Saying Goodbye to the KSJ Tracker
In April 2006, the Knight Science Journalism program at MIT, then under the direction of Washington Post veteran Boyce Rensberger, unveiled something new and wonderful in the world of science writing: a daily blog devoted to highlighting and critiquing the best (and sometimes worst) examples of journalism about science, technology, health, and the environment.
Today, more than eight years and 10,000 posts later, the Tracker is an international resource for science journalists and others following science news. Thanks are due not only to Boyce but all of the dedicated journalists and commentators who have made the Tracker such a useful and comprehensive resource, including Charlie Petit, who has been with the program from the beginning, current lead Tracker Paul Raeburn, Pere Estupinyà, Faye Flam, Sascha Karberg, Boyce’s successor Phil Hilts, and Knight staffer Patrick Wellever, who was behind a couple of big redesigns for the Tracker pages.
But it is also time to consider ways that both the Tracker and the KSJ program can be made even stronger as we move forward.
In anticipation of new initiatives taking shape here at MIT, we’d like to announce that we’ll be phasing out Tracker operations in their current form, in two stages. First, we’re downsizing a bit: after August 31, 2014, chief Tracker Paul Raeburn will be our sole contributor. After December 31, we’ll stop publishing new posts, at least until we complete a further review.
Also, in the Tracker’s final months, we’ll be running things a little less like a group blog and a little more like a newspaper or a magazine. That means we’ll be coordinating closely with Paul to identify the topics and trends that merit his attention, and his pitches and stories will go through a traditional vetting and editing process.
Even after we stop publishing, the full archive of Tracker posts will remain available here at the KSJ website as a resource for the community.
What’s behind these changes? Readers of the Tracker may know that there’s a leadership transition underway here at the Knight program. Phil Hilts announced his retirement as director earlier this year. To fill his place and build on his accomplishments, MIT has hired the two of us. Deborah will arrive as the new director of the program in July 2015. Meanwhile Wade is serving as acting director in 2014-15, while simultaneously planning a new MIT initiative designed to boost public engagement in technology and science through new forms of storytelling.
As part of this transition, we’re evaluating many aspects of the existing Knight program.
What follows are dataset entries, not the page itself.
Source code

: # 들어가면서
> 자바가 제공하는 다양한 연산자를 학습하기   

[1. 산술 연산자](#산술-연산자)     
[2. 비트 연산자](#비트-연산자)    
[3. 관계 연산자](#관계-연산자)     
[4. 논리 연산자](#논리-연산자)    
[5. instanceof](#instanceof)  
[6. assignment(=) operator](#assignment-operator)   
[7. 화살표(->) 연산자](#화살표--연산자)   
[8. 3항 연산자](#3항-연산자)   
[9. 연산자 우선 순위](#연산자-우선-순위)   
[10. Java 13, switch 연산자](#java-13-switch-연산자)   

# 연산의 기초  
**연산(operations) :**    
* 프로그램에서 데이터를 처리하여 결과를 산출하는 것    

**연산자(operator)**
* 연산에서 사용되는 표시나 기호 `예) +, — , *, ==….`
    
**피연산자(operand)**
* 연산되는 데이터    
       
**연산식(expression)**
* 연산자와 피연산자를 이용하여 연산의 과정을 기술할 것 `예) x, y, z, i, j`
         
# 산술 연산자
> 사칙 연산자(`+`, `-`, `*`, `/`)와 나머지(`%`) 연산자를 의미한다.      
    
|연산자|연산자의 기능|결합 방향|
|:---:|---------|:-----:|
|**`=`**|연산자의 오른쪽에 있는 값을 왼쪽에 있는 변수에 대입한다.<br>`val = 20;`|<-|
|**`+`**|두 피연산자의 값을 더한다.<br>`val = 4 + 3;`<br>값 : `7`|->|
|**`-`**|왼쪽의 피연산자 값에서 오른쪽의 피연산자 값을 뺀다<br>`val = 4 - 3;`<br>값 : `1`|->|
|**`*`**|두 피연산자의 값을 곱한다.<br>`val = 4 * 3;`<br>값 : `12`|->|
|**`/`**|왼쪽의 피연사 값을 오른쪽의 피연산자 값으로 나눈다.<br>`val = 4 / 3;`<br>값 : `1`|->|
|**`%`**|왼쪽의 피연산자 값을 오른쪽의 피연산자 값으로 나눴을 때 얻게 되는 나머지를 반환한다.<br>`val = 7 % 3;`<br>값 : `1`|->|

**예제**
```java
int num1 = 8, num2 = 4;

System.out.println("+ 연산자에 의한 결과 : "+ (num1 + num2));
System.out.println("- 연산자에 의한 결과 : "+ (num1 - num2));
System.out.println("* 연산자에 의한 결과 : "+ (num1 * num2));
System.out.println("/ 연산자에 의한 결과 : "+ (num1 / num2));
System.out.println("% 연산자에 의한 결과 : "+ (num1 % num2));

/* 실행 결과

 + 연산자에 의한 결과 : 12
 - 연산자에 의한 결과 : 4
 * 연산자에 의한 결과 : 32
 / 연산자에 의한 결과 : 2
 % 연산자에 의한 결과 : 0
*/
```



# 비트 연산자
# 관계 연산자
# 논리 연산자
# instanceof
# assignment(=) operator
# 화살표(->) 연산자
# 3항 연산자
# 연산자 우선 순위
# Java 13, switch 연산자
We're asking how each piece fits with our plans for improving the experience of the Knight Fellows and enhancing the program's impact on the journalism profession and the wider world. We’re also thinking about how we might weave elements of the planned public engagement initiative back into the core fellowship program and the KSJ website.
It will take time to flesh out those ideas. Meanwhile, we feel it’s important to clear some space for experimentation by phasing out the Tracker in its current form.
We’re not backing away one bit from our commitment to promoting excellence in science and technology journalism. We think it’s a smart idea to provide a space for media criticism in the science, technology, health, and environmental fields, and it's not a concept we want to give up.
But as we expand the Knight program to encompass new ways of thinking about telling science and technology stories, we want to be smart about how we choose and highlight examples of effective (or ineffective) engagement between scientists, engineers, innovators, journalists, and the public. We know this will be one of the key activities we tackle under the new initiative. But as we figure out what forms that might take, we want to reserve plenty of time to brainstorm and gather input from the journalism community and other stakeholders inside and outside MIT. We certainly welcome your ideas, by the way: please send your own thoughts to Wade at email@example.com.
Winding down the Tracker is the most visible indicator so far of the changes we’re planning over the coming year. There will be many more—and we promise they’ll all be exciting.